What is being asked -> Print the data that follows word for word, leaving out any picture.
** Opening Record set block **
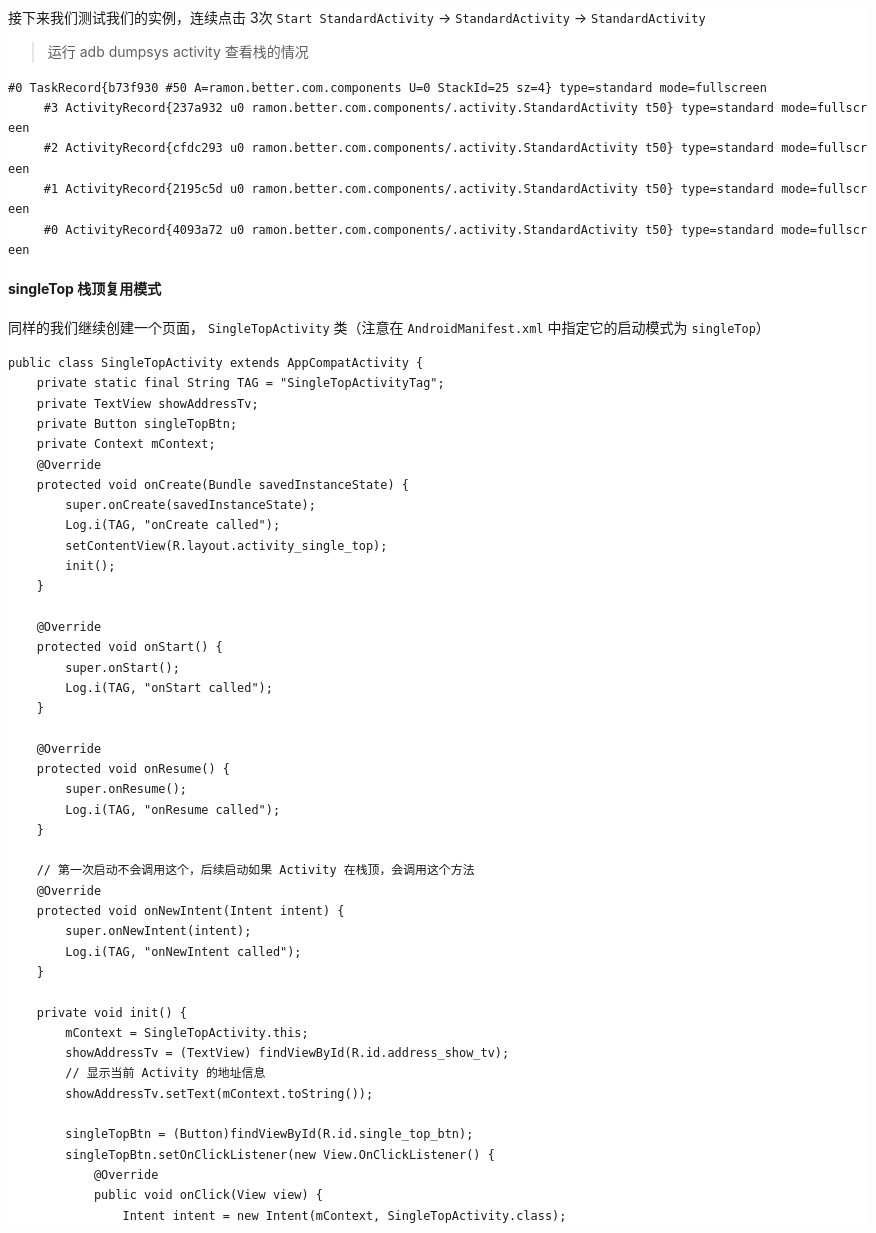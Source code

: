 

接下来我们测试我们的实例，连续点击 3次 `Start StandardActivity` -> `StandardActivity` -> `StandardActivity`

> 运行 adb dumpsys activity 查看栈的情况

```
#0 TaskRecord{b73f930 #50 A=ramon.better.com.components U=0 StackId=25 sz=4} type=standard mode=fullscreen
     #3 ActivityRecord{237a932 u0 ramon.better.com.components/.activity.StandardActivity t50} type=standard mode=fullscreen
     #2 ActivityRecord{cfdc293 u0 ramon.better.com.components/.activity.StandardActivity t50} type=standard mode=fullscreen
     #1 ActivityRecord{2195c5d u0 ramon.better.com.components/.activity.StandardActivity t50} type=standard mode=fullscreen
     #0 ActivityRecord{4093a72 u0 ramon.better.com.components/.activity.StandardActivity t50} type=standard mode=fullscreen
```

#### singleTop 栈顶复用模式

同样的我们继续创建一个页面， `SingleTopActivity` 类（注意在 `AndroidManifest.xml` 中指定它的启动模式为 `singleTop`）

```
public class SingleTopActivity extends AppCompatActivity {
    private static final String TAG = "SingleTopActivityTag";
    private TextView showAddressTv;
    private Button singleTopBtn;
    private Context mContext;
    @Override
    protected void onCreate(Bundle savedInstanceState) {
        super.onCreate(savedInstanceState);
        Log.i(TAG, "onCreate called");
        setContentView(R.layout.activity_single_top);
        init();
    }

    @Override
    protected void onStart() {
        super.onStart();
        Log.i(TAG, "onStart called");
    }

    @Override
    protected void onResume() {
        super.onResume();
        Log.i(TAG, "onResume called");
    }

    // 第一次启动不会调用这个，后续启动如果 Activity 在栈顶，会调用这个方法
    @Override
    protected void onNewIntent(Intent intent) {
        super.onNewIntent(intent);
        Log.i(TAG, "onNewIntent called");
    }

    private void init() {
        mContext = SingleTopActivity.this;
        showAddressTv = (TextView) findViewById(R.id.address_show_tv);
        // 显示当前 Activity 的地址信息
        showAddressTv.setText(mContext.toString());

        singleTopBtn = (Button)findViewById(R.id.single_top_btn);
        singleTopBtn.setOnClickListener(new View.OnClickListener() {
            @Override
            public void onClick(View view) {
                Intent intent = new Intent(mContext, SingleTopActivity.class);
```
** Closing Record set block **
Response area ->
Source code

: 

接下来我们测试我们的实例，连续点击 3次 `Start StandardActivity` -> `StandardActivity` -> `StandardActivity`

> 运行 adb dumpsys activity 查看栈的情况

```
#0 TaskRecord{b73f930 #50 A=ramon.better.com.components U=0 StackId=25 sz=4} type=standard mode=fullscreen
     #3 ActivityRecord{237a932 u0 ramon.better.com.components/.activity.StandardActivity t50} type=standard mode=fullscreen
     #2 ActivityRecord{cfdc293 u0 ramon.better.com.components/.activity.StandardActivity t50} type=standard mode=fullscreen
     #1 ActivityRecord{2195c5d u0 ramon.better.com.components/.activity.StandardActivity t50} type=standard mode=fullscreen
     #0 ActivityRecord{4093a72 u0 ramon.better.com.components/.activity.StandardActivity t50} type=standard mode=fullscreen
```

#### singleTop 栈顶复用模式

同样的我们继续创建一个页面， `SingleTopActivity` 类（注意在 `AndroidManifest.xml` 中指定它的启动模式为 `singleTop`）

```
public class SingleTopActivity extends AppCompatActivity {
    private static final String TAG = "SingleTopActivityTag";
    private TextView showAddressTv;
    private Button singleTopBtn;
    private Context mContext;
    @Override
    protected void onCreate(Bundle savedInstanceState) {
        super.onCreate(savedInstanceState);
        Log.i(TAG, "onCreate called");
        setContentView(R.layout.activity_single_top);
        init();
    }

    @Override
    protected void onStart() {
        super.onStart();
        Log.i(TAG, "onStart called");
    }

    @Override
    protected void onResume() {
        super.onResume();
        Log.i(TAG, "onResume called");
    }

    // 第一次启动不会调用这个，后续启动如果 Activity 在栈顶，会调用这个方法
    @Override
    protected void onNewIntent(Intent intent) {
        super.onNewIntent(intent);
        Log.i(TAG, "onNewIntent called");
    }

    private void init() {
        mContext = SingleTopActivity.this;
        showAddressTv = (TextView) findViewById(R.id.address_show_tv);
        // 显示当前 Activity 的地址信息
        showAddressTv.setText(mContext.toString());

        singleTopBtn = (Button)findViewById(R.id.single_top_btn);
        singleTopBtn.setOnClickListener(new View.OnClickListener() {
            @Override
            public void onClick(View view) {
                Intent intent = new Intent(mContext, SingleTopActivity.class);
```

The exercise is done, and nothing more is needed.